Record excerpts.
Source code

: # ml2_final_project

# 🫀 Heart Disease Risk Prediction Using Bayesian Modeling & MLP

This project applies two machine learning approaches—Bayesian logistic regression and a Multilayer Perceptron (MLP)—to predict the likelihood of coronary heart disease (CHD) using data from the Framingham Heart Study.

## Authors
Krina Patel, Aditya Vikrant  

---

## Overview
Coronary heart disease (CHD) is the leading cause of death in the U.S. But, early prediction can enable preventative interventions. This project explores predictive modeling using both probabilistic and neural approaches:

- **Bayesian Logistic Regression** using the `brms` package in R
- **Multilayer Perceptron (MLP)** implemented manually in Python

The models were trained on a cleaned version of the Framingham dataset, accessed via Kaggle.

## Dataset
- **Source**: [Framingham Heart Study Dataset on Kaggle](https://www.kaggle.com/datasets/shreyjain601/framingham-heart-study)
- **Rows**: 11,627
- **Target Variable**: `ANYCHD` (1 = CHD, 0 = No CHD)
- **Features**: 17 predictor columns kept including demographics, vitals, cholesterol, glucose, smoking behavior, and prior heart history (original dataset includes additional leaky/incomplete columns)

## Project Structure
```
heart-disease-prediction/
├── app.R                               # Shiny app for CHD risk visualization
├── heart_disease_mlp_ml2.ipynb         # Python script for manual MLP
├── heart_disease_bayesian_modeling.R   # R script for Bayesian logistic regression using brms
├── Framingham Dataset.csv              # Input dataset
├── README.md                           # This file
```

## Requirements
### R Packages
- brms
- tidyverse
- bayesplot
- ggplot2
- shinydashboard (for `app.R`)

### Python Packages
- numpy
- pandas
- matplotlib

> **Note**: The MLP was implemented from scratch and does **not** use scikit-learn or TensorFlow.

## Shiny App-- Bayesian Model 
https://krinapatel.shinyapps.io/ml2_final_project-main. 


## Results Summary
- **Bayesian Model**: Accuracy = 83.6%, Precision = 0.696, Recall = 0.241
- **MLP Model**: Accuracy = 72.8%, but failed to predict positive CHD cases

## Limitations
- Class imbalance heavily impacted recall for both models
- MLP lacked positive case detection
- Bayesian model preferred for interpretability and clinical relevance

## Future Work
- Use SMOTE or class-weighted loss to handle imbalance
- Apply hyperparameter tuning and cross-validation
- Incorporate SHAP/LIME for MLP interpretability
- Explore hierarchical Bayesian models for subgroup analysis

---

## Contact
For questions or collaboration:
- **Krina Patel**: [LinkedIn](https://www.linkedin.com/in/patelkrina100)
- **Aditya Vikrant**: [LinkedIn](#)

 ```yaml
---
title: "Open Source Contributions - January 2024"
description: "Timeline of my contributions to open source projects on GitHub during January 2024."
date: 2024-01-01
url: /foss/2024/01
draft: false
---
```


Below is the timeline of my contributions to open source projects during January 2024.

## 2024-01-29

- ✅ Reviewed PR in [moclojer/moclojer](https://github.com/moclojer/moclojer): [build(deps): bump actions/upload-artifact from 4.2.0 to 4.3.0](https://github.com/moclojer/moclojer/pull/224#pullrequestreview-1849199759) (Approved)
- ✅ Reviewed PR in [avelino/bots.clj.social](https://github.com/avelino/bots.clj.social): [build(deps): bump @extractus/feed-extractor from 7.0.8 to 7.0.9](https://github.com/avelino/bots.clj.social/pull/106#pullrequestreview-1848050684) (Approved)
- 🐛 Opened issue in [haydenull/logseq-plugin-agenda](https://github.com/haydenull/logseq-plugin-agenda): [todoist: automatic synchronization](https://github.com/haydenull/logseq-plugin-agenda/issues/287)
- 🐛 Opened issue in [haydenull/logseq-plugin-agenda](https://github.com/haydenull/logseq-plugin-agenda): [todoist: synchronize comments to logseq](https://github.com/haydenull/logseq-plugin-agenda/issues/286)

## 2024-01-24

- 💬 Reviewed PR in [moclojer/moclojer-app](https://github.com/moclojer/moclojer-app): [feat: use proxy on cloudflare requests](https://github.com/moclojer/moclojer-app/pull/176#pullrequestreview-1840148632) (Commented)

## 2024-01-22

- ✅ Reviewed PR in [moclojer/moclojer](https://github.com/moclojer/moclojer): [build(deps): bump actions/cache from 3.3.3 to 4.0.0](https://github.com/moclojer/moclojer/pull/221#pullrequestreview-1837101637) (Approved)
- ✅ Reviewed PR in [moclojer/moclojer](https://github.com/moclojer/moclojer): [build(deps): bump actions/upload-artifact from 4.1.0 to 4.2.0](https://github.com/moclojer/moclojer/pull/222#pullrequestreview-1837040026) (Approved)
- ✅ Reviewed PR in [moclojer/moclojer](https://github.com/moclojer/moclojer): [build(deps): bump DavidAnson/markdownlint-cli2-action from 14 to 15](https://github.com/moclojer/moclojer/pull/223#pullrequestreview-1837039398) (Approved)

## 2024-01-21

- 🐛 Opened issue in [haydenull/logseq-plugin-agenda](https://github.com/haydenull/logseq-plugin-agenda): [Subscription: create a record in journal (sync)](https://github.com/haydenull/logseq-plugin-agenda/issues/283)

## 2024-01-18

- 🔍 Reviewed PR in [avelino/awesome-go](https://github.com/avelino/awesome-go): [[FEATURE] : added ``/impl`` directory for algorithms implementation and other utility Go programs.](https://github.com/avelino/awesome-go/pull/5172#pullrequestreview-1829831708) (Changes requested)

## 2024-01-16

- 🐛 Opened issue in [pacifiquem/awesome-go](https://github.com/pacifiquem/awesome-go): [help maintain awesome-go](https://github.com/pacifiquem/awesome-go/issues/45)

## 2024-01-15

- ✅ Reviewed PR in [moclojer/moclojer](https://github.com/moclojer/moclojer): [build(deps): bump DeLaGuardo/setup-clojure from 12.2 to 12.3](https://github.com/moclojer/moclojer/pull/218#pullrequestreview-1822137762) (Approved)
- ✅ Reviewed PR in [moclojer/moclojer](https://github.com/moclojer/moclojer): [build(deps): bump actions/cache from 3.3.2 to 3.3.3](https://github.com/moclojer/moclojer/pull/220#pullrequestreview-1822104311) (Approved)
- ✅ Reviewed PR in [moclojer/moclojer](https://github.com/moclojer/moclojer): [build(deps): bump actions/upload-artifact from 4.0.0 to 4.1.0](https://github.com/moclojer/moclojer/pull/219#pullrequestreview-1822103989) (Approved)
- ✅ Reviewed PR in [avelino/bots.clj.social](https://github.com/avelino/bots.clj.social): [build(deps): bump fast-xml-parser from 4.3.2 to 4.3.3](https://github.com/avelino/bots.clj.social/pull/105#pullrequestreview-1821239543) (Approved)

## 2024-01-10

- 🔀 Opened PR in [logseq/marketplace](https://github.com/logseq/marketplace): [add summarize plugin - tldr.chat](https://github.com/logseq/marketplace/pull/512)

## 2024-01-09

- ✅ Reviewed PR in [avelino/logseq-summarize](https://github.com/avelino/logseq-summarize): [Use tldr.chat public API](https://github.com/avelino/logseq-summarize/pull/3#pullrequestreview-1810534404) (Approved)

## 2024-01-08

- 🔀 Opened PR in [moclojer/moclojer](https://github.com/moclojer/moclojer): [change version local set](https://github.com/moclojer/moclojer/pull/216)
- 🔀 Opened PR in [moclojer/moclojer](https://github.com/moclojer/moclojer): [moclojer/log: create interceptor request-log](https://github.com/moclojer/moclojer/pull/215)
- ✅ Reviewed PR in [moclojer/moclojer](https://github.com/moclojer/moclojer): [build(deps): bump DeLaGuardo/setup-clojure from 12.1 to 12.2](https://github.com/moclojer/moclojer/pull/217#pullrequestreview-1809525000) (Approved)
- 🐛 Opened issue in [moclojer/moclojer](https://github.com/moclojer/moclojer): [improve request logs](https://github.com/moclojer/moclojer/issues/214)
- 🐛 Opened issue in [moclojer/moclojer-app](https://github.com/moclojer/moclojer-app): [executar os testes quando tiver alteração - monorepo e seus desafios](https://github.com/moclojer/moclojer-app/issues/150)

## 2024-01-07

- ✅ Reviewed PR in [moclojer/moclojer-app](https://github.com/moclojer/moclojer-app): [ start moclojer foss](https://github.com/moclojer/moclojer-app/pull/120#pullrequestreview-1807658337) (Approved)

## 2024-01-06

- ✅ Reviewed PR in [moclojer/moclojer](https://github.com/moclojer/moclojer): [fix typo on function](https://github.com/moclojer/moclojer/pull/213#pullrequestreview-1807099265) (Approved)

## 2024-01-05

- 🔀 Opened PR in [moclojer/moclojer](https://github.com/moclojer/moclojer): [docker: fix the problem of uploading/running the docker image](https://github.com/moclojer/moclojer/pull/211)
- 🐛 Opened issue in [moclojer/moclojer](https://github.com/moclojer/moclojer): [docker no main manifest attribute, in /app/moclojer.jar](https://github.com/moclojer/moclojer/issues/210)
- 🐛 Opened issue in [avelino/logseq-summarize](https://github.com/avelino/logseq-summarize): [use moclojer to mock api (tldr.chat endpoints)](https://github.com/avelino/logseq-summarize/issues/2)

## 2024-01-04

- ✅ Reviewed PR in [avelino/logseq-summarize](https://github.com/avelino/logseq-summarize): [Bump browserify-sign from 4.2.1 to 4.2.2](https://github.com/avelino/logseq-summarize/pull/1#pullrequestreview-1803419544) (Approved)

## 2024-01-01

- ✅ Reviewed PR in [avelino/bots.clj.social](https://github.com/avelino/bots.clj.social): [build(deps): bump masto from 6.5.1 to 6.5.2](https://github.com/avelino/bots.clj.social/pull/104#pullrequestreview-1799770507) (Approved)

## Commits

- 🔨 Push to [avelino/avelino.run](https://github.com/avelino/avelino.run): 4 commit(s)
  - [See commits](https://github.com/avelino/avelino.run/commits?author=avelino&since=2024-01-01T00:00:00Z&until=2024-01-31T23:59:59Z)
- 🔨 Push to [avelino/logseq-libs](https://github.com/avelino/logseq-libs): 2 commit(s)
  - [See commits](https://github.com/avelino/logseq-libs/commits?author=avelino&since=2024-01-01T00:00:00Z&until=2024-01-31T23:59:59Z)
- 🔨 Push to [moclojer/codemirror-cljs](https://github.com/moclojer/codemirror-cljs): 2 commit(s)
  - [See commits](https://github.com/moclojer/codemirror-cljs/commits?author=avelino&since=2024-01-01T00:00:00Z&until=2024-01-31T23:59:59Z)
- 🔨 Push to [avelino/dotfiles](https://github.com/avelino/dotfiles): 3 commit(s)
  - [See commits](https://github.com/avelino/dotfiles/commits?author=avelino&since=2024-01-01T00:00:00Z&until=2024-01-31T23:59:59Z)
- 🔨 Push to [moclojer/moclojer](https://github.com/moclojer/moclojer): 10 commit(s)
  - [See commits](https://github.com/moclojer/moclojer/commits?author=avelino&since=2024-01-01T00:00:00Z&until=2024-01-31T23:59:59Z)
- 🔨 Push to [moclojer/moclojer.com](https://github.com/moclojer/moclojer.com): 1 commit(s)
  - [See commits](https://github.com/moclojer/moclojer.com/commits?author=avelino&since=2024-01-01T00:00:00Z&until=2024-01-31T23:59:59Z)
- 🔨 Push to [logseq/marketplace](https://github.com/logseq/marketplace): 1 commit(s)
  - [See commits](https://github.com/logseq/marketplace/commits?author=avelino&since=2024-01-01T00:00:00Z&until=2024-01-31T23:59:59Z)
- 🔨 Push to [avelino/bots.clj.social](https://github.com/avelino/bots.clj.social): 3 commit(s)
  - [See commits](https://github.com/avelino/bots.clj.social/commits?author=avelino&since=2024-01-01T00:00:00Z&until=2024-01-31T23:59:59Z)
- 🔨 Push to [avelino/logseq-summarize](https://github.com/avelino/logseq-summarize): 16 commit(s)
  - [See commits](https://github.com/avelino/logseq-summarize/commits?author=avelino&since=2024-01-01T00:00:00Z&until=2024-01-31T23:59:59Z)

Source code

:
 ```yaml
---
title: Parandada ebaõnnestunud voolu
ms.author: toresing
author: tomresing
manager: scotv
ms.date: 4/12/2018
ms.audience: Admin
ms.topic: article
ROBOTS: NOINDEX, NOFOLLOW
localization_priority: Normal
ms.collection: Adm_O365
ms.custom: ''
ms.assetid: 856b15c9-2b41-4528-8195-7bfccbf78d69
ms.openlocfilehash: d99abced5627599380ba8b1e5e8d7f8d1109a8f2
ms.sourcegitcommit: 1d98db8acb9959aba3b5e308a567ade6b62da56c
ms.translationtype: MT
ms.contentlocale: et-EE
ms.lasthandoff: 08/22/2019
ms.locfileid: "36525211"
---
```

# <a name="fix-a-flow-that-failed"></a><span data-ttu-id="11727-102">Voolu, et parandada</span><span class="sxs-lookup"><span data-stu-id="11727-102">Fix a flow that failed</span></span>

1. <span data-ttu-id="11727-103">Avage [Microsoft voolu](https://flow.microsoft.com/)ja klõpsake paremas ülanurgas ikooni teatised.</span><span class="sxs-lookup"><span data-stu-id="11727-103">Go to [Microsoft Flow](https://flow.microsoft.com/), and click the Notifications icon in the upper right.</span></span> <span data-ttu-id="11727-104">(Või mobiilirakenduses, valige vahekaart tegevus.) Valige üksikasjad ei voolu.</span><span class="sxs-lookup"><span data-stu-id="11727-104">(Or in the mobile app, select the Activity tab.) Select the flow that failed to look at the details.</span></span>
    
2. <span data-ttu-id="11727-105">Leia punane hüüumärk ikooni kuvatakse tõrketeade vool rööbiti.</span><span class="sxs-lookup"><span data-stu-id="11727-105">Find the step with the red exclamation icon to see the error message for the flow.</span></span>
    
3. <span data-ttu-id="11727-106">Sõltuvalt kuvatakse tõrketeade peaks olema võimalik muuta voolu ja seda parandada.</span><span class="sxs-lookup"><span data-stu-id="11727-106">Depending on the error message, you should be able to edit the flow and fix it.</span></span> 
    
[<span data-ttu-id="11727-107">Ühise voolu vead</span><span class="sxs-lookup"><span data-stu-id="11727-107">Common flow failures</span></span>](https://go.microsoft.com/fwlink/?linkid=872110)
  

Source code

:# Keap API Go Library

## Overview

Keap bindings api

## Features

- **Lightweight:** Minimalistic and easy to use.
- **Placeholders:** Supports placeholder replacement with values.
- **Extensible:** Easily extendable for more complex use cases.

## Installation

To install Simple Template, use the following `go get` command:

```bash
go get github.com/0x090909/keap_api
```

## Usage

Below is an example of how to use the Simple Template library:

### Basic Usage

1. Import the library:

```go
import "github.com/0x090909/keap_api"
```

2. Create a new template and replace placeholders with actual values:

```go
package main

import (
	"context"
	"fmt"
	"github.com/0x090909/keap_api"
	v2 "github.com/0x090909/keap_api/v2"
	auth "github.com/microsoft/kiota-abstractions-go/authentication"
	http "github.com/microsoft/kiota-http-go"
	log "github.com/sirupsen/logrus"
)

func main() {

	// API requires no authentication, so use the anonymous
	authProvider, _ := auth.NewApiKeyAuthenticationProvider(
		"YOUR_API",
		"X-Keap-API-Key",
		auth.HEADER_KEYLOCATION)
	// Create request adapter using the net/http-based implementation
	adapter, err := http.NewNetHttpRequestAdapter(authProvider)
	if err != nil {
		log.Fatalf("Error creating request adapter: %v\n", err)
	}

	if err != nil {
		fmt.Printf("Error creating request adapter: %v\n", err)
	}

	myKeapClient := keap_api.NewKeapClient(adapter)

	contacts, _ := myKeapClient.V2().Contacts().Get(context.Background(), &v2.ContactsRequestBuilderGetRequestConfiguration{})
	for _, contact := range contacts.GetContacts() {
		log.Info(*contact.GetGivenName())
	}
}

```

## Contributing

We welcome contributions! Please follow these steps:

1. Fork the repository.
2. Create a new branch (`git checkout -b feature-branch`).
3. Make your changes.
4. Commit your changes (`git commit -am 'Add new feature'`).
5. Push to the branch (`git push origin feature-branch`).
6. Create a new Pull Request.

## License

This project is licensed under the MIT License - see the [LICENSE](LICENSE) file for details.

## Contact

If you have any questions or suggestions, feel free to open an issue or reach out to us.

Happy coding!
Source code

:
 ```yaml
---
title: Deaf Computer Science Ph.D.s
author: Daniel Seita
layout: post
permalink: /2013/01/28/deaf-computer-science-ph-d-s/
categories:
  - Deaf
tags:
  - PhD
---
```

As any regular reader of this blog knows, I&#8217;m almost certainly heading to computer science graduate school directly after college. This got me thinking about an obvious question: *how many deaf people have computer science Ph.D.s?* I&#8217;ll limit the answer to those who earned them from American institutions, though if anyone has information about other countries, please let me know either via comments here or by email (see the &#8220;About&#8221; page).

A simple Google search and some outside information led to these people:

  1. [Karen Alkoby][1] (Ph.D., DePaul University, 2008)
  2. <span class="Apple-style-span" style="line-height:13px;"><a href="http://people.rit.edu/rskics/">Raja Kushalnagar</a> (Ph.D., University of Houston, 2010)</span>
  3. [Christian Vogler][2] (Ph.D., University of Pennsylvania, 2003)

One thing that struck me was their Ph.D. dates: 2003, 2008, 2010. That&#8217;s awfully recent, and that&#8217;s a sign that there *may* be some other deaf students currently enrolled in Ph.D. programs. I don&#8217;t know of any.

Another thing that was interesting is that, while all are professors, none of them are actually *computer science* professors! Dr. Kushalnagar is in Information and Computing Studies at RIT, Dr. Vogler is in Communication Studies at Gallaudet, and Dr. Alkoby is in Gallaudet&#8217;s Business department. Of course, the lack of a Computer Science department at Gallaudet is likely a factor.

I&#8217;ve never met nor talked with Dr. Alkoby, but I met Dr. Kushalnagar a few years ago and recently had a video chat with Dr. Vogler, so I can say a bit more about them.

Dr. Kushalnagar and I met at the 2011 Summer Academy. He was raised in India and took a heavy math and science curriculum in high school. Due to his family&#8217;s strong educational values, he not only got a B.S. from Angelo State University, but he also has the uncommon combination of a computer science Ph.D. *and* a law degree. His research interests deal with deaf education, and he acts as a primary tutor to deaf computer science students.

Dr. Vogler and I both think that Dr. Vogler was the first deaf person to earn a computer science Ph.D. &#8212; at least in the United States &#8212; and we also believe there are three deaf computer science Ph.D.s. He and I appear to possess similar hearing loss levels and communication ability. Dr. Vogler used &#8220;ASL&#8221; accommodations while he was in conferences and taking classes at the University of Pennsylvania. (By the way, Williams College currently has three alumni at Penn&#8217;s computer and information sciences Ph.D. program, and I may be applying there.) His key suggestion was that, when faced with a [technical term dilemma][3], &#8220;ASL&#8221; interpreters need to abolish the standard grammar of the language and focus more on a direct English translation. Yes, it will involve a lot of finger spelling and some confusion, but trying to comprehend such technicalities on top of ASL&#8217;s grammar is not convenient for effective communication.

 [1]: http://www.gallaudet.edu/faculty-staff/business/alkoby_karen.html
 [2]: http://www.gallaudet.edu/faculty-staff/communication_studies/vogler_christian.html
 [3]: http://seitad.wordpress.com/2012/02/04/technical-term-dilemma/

Your assignment. The answer should be only the number of lines in the data that include "students".

Result of the task. 2